Se trata de uno de esos libros armados como un rompecabezas de microhistorias diversas y dispersas que, sin embargo, por arte de magia (la magia de la buena escritura) van llevando adelante una trama. ¿De qué habla? De la tristeza, personal y colectiva, de sus formas, de los hilos que la tienden de una generación a otra, de una edad a otra; del laberinto oscuro y húmero que hay al fondo de aquello que a veces enterramos (por ejemplo, cuando respondemos con un mentiroso “bien” a la pregunta de “¿Cómo estás?”): “la tristeza, al igual que los gases y los vapores, no tiene un volumen y una forma propios sino que adopta la forma y el volumen del recipiente o el espacio que habita (…) La tristeza tiene olor y color. Es una especie de gas camaleónico que cambia todos los colores y olores del mundo, y a la que también todos los colores y olores pueden activar con facilidad”.
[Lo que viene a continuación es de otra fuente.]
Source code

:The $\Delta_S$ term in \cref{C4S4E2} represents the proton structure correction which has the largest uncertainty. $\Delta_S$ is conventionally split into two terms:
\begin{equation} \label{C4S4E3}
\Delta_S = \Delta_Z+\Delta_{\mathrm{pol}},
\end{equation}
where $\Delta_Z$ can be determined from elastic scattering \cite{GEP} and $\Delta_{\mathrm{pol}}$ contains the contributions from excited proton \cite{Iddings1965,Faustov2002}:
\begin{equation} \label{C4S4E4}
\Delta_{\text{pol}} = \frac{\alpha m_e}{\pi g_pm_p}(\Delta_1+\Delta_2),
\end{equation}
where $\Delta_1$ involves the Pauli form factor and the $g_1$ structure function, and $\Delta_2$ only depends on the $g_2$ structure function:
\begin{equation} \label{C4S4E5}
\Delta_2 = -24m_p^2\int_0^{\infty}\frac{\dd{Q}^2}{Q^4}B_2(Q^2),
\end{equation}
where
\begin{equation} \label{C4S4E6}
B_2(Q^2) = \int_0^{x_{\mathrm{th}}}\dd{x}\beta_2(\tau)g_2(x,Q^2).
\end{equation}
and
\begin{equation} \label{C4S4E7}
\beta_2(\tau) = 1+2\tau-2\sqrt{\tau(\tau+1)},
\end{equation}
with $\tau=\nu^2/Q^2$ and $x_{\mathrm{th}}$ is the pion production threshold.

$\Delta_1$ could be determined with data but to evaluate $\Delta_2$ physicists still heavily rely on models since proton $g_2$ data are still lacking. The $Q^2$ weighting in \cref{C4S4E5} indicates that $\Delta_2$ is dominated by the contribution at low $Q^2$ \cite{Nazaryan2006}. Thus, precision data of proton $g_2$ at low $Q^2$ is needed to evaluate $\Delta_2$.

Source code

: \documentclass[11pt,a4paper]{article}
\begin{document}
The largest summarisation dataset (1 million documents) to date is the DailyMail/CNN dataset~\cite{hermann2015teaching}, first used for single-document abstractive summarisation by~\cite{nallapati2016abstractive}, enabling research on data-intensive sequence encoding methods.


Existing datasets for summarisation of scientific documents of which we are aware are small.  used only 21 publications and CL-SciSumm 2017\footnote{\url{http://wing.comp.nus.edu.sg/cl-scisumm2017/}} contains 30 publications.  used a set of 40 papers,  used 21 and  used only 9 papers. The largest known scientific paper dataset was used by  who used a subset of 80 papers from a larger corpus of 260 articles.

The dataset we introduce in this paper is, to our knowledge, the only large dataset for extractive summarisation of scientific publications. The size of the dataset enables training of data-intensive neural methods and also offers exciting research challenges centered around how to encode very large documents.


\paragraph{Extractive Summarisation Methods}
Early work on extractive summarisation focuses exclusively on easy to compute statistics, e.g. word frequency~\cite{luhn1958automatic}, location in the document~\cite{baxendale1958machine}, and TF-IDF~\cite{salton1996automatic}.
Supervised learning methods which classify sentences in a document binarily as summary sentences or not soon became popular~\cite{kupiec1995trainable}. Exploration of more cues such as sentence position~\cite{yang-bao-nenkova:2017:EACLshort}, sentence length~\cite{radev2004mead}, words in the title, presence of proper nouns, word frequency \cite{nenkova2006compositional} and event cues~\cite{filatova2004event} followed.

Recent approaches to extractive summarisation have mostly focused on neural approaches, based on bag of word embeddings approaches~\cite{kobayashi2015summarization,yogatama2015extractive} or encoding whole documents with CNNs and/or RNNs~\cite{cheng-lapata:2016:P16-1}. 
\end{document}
En el relato van desfilando la historia personal del narrador, pero también la colectiva, “saltando de una era a otra, de una identidad a otra”; mitos y ficciones, recuerdos y sueños propios y ajenos, entremezclados con filosofía, física cuántica, el amor, el humor (sí, con buenas dosis de humor). Ese saltar de una identidad a otra incluye, por momentos, cambiar de narrador en mitad de un párrafo, pasar de una persona gramatical a otra y de vuelta a la misma de forma extraordinaria o, incluso, escribir desde el punto de vista de una babosa.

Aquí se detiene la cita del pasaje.